Indeed, funding pay-to-work schemes is now big business. Led by Chinatrust, Taiwan's largest private lender, several banks have begun extending credit to migrants at 19 percent annual interest. That's about what they would pay for credit cards, but labor
activists have attacked these loans as financial support for the exorbitant broker fees. A Chinatrust spokesperson says the loans are not only "fair and transparent" but also prevent workers from relying on "loan sharks in rural areas" who would charge much higher rates.

The article is long, detailed, interesting, and infuriating..... The failure of the DPP to implement more progressive labor policies here is just one of many examples of its general failure to embrace progressive policies across a range of issues...

Finally, a Japanese diplomat in the Online Japan Times muses on what KMT control of the executive and legislature might mean...

Previously, I had been apprehensive concerning the future of Taiwan's freedom and democracy. Democracy cannot be realized unless both the governing and opposition parties have a common vision concerning the ground rules for maintaining a democratic system.

Democratically electing a Nazi-like party that has a totalitarian view of the state means choosing to end democracy through democratic means. In Taiwan's case, as well, electing a government that consents to the one country, two systems arrangement means the end of freedom and democracy. Even though 10 years have passed in Hong Kong, a popular election has yet to be held. But that really is a trivial issue.

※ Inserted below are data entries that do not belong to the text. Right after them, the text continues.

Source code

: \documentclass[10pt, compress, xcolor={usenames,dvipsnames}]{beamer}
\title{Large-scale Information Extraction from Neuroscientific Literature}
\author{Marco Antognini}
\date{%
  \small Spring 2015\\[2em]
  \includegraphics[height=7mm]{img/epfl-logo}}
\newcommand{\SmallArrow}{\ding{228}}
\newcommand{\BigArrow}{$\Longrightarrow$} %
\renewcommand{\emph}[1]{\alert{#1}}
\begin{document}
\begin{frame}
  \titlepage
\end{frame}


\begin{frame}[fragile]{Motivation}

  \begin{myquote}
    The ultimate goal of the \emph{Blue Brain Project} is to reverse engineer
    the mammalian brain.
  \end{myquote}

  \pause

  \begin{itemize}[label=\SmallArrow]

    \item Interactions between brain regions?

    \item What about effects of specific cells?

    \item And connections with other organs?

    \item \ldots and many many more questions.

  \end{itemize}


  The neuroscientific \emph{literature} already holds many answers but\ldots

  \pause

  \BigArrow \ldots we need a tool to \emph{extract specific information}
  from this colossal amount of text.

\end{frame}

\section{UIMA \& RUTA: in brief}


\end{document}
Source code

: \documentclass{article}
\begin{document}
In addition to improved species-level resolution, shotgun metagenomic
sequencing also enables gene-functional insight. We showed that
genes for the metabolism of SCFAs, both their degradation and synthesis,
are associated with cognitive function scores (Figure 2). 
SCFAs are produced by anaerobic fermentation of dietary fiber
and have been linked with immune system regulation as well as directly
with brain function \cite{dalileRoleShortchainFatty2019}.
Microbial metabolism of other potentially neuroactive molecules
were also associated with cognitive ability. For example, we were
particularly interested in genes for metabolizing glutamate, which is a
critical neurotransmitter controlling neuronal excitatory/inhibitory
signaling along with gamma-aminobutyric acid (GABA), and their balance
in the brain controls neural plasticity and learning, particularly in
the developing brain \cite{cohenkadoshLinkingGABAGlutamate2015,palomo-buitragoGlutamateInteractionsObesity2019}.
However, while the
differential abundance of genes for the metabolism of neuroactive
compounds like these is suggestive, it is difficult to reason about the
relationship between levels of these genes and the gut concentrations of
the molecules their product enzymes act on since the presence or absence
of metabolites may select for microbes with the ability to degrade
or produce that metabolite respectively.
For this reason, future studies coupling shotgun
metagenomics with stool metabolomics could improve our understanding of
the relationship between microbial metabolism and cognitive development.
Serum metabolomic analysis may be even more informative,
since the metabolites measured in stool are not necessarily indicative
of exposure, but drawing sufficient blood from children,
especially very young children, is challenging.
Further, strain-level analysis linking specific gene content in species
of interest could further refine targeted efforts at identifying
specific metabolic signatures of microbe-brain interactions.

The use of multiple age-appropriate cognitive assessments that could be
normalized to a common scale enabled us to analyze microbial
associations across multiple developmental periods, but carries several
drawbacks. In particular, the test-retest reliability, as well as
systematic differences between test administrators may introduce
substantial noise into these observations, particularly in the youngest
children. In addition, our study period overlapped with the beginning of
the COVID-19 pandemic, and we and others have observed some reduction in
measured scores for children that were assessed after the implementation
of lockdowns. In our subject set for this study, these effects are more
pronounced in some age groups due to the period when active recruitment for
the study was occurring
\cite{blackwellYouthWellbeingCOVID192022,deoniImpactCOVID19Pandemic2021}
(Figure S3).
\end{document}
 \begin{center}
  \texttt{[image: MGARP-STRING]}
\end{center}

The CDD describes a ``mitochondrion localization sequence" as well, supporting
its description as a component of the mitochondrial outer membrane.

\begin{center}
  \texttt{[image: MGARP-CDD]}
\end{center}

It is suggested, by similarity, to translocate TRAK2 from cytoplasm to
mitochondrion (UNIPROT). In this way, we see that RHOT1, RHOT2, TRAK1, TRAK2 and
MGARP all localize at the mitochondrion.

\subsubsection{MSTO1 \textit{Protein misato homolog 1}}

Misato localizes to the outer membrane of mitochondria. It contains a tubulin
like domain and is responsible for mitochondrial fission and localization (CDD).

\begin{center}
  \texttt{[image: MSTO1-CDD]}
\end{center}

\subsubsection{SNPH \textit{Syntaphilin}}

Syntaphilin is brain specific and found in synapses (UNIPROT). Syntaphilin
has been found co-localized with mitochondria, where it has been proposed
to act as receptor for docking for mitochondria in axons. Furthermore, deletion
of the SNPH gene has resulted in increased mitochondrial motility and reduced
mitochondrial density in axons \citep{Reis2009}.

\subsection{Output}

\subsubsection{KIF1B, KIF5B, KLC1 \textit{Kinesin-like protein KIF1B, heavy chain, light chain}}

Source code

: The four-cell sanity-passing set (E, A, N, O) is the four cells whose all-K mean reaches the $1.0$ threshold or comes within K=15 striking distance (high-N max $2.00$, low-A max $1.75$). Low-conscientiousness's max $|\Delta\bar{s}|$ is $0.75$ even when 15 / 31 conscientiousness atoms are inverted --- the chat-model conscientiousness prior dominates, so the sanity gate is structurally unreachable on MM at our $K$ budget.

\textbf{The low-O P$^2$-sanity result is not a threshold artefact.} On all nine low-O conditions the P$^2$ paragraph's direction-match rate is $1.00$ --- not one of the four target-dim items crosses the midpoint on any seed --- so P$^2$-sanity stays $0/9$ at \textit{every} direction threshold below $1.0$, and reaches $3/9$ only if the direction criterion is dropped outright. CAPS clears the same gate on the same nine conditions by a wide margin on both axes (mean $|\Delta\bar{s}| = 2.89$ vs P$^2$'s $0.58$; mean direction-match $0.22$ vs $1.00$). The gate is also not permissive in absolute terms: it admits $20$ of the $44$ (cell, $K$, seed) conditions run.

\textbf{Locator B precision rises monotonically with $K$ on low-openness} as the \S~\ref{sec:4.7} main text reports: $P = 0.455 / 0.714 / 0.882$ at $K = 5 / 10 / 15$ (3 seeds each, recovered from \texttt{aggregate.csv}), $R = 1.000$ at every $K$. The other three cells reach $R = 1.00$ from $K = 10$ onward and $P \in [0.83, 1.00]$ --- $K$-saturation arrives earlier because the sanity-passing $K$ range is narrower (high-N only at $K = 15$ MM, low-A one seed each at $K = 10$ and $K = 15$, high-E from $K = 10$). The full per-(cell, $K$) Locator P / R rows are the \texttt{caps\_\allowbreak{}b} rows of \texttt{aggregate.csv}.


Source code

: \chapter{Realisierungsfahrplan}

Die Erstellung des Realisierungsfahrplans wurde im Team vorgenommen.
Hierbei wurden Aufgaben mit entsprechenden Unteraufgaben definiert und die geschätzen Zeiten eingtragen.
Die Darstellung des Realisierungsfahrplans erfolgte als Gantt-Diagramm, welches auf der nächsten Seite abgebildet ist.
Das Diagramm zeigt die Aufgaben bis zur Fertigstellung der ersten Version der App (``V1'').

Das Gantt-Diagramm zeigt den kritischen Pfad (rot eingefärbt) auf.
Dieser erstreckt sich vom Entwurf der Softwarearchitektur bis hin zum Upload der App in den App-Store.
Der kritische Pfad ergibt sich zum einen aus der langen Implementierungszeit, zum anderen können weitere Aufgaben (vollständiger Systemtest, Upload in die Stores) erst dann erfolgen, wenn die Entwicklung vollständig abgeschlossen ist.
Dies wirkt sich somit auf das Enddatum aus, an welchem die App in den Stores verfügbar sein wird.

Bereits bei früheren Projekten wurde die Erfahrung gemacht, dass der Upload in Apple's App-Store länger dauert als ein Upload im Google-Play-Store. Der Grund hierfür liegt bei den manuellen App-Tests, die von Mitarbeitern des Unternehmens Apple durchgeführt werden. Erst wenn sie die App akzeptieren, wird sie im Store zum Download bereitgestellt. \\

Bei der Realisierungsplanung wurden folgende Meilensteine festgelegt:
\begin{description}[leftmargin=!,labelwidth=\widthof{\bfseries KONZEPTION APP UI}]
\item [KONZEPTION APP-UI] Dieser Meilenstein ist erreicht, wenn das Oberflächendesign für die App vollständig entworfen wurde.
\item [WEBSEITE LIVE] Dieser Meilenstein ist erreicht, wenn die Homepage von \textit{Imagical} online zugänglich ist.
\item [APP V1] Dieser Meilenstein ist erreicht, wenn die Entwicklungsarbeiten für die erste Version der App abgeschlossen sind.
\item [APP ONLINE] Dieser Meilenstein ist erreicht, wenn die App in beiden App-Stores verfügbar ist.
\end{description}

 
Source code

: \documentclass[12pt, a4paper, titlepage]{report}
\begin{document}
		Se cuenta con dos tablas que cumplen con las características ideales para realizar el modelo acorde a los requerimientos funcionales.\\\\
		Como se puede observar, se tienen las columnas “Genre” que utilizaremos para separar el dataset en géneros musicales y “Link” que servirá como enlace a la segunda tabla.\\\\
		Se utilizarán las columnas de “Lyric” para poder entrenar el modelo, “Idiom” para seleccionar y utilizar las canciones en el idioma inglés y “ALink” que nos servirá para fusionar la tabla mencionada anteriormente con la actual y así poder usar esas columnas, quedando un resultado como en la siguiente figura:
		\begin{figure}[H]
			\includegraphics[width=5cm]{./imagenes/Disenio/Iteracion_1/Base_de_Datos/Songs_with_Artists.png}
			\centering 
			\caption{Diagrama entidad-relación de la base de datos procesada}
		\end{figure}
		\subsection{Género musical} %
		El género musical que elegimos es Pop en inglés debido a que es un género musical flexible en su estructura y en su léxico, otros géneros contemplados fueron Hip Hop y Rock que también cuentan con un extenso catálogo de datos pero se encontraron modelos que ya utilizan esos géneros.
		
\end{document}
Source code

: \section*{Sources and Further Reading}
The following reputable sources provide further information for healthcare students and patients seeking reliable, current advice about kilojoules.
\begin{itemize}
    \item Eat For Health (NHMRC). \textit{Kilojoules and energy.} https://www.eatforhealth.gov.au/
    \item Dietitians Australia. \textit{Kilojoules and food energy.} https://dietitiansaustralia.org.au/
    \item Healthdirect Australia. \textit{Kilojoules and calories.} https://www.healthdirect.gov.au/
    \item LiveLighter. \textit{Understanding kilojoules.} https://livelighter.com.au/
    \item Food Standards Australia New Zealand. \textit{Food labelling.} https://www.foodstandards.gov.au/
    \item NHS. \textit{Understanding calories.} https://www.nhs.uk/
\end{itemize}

The problem is that Hong Kong will enjoy freedom only for a duration of 40 more years. Whether the time that freedom is assured is 50 years or 100 years, it is still a promise to throw away the freedom of one's grandchildren.

I was concerned about a similar situation developing in Taiwan. Chinese President Hu Jintao made a proposal for peace talks with Taiwan. Whether such talks materialize through peaceful means (though inevitably under military and economic threat) or by the direct use of forces, Taiwan will eventually lose its freedom if, under such pressure, the president accepts the one country, two system solution. And I thought that a KMT president would be more prone to accept such compromise, and that a DPP government was a safer choice until that possibility completely disappeared. If the possibility of Taiwan accepting a one country, two system solution completely disappeared, I would not be concerned about Taiwan's future even if a change of government took place as a result of its democratic setup. The results of the latest presidential and legislature elections gives me hope that perhaps Taiwan might have already reached this stage.


Monday, April 23, 2007

Asia's Glass Houses

Asia observer Phil Deans, formerly of SOAS at London University, discusses Asia's glass houses in Newsweek. For those us who have noticed the irony of the CCP or the KMT complaining about Japanese murders, the article's theme will be a familiar one:
These attempts, and Prime Minister Shinzo Abe's prevarications on the comfort-women question, have understandably made Japan's neighbors nervous. But few of Tokyo's Asian critics have impeccable records themselves. The governments of China, both Koreas and, to a lesser extent, Taiwan have all glossed over the dark blots on their own histories.

Of Taiwan, he notes:

Of all Japan's neighbors, Taiwan has been the most open in confronting its past, though even there history has been politicized. When martial law was lifted in 1987, there was an explosion of efforts to address the abuses of early Kuomintang rule, especially the "2/28 Incident" of 1947, when up to 20,000 people were killed in intercommunal violence and in a subsequent crackdown by Gen. Chiang Kai-shek. As part of the democratization process that began 20 years ago, the brutalities of the martial-law period have been widely and publicly debated. Yet many pro-independence Taiwanese have begun to challenge the anti-Japanese history promulgated by the KMT and deny Japanese atrocities such as the forced conscription of prostitutes.
Do "many pro-independence Taiwanese" deny Japanese atrocities? There are no doubt revisionists out there -- but a substantial portion of pro-independence types? I'd need some serious evidence for that, Professor Dean.